# Groupon Coupon 1/26 - FLL - Billie's Swamp Safari - 50% off - deal price $25.



## vacationhopeful (Jan 26, 2011)

Have done this full day adventure. It is the best that I have been on. Swamp Buggy Ride, separate airboat ride, and an hour long animal show. These is a lunch type cafe on site.

Check mapquest - but this might be doable from the Gulf side of FL, too. It is offer on the Ft Lauderdale Groupon site.

Limit is 4; but you can give gifts also. One (1) year expiration on the coupon.

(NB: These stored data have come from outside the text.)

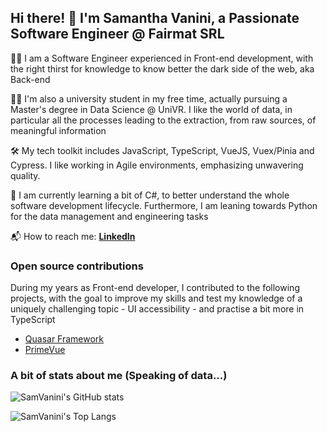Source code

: ## Hi there! 👋 I'm Samantha Vanini, a Passionate Software Engineer @ Fairmat SRL

🧑‍💻 I am a Software Engineer experienced in Front-end development, with the right thirst for knowledge to know better the dark side of the web, aka Back-end

🧑‍🎓 I'm also a university student in my free time, actually pursuing a Master's degree in Data Science @ UniVR. I like the world of data, in particular all the processes leading to the extraction, from raw sources, of meaningful information

🛠️ My tech toolkit includes JavaScript, TypeScript, VueJS, Vuex/Pinia and Cypress. I like working in Agile environments, emphasizing unwavering quality.

🌱 I am currently learning a bit of C#, to better understand the whole software development lifecycle. Furthermore, I am leaning towards Python for the data management and engineering tasks

📬 How to reach me: **[LinkedIn](https://www.linkedin.com/in/samantha-vanini/)**

### Open source contributions

During my years as Front-end developer, I contributed to the following projects, with the goal to improve my skills and test my knowledge of a uniquely challenging topic - UI accessibility - and practise a bit more in TypeScript

- [Quasar Framework](https://github.com/quasarframework/quasar)
- [PrimeVue](https://github.com/primefaces/primevue)

### A bit of stats about me (Speaking of data...)

![SamVanini's GitHub stats](https://github-readme-stats.vercel.app/api?username=SamVanini&show=prs_merged,prs_merged_percentage&show_icons=true&hide_border=true&theme=chartreuse-dark&include_all_commits=true&hide_rank=true)

![SamVanini's Top Langs](https://github-readme-stats.vercel.app/api/top-langs/?username=SamVanini&layout=compact&hide=c&theme=chartreuse-dark)

<!--
**SamVanini/SamVanini** is a ✨ _special_ ✨ repository because its `README.md` (this file) appears on your GitHub profile.

Here are some ideas to get you started:

- 🔭 I’m currently working on ...
- 🌱 I’m currently learning ...
- 👯 I’m looking to collaborate on ...
- 🤔 I’m looking for help with ...
- 💬 Ask me about ...
- 📫 How to reach me: ...
- 😄 Pronouns: ...
- ⚡ Fun fact: ...
-->
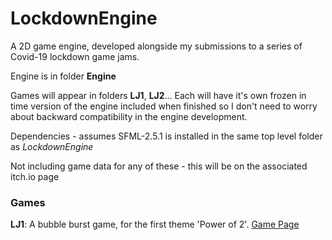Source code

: # LockdownEngine
A 2D game engine, developed alongside my submissions to a series of Covid-19 lockdown game jams.

Engine is in folder __Engine__ 

Games will appear in folders __LJ1__, __LJ2__... Each will have it's own frozen in time version of the engine included when finished so I don't need to worry about backward compatibility in the engine development.

Dependencies - assumes SFML-2.5.1 is installed in the same top level folder as _LockdownEngine_

Not including game data for any of these - this will be on the associated itch.io page

### Games

__LJ1__: A bubble burst game, for the first theme 'Power of 2'.  [Game Page](https://hml.itch.io/2048buster) 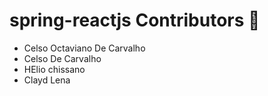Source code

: # spring-reactjs Contributors 🚀
- Celso Octaviano De Carvalho
- Celso De Carvalho
- HElio chissano
- Clayd Lena
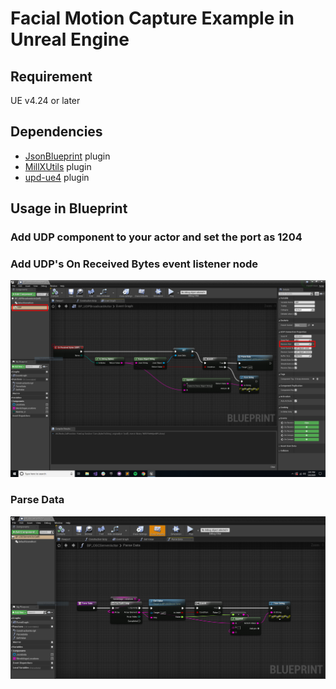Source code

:# Facial Motion Capture Example in Unreal Engine

## Requirement
UE v4.24 or later

## Dependencies
- [JsonBlueprint](./Plugins/JsonBlueprint) plugin
- [MillXUtils](./Plugins/MillXUtils) plugin
- [upd-ue4](./Plugins/udp-ue4) plugin

## Usage in Blueprint

### Add UDP component to your actor and set the port as 1204

### Add UDP's On Received Bytes event listener node
<img src="../../../images/ue_updsocket.png" />

### Parse Data

<img src="../../../images/ue_parse_data.png" />
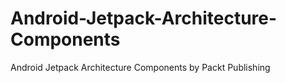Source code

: # Android-Jetpack-Architecture-Components
Android Jetpack Architecture Components by Packt Publishing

And I did buy this one before I forgot. :ignore:


----------



## jlwquilter (Jan 26, 2011)

You've been? I seriously am looking at this but was coming down on the don't do it side due to poor reviews on TripAdvisor. Mixed reviews really but alot about poor employee attitudes and that the operators feed the wildlife (which is a big no-no) and I don't like to encourage that behavior.

Now I am undecided again!

Glad you didn't miss out this time  

Would you like to post the Orlando based Groupon for today?? It's deep sea fishing out of Cape Canaveral, which can appeal to Cocoa Beach and Ron Jon people as well as Orlando people. I am buying this deal myself.


----------



## MILOIOWA (Jan 26, 2011)

I think we are buying as well. Thanks for sharing!


----------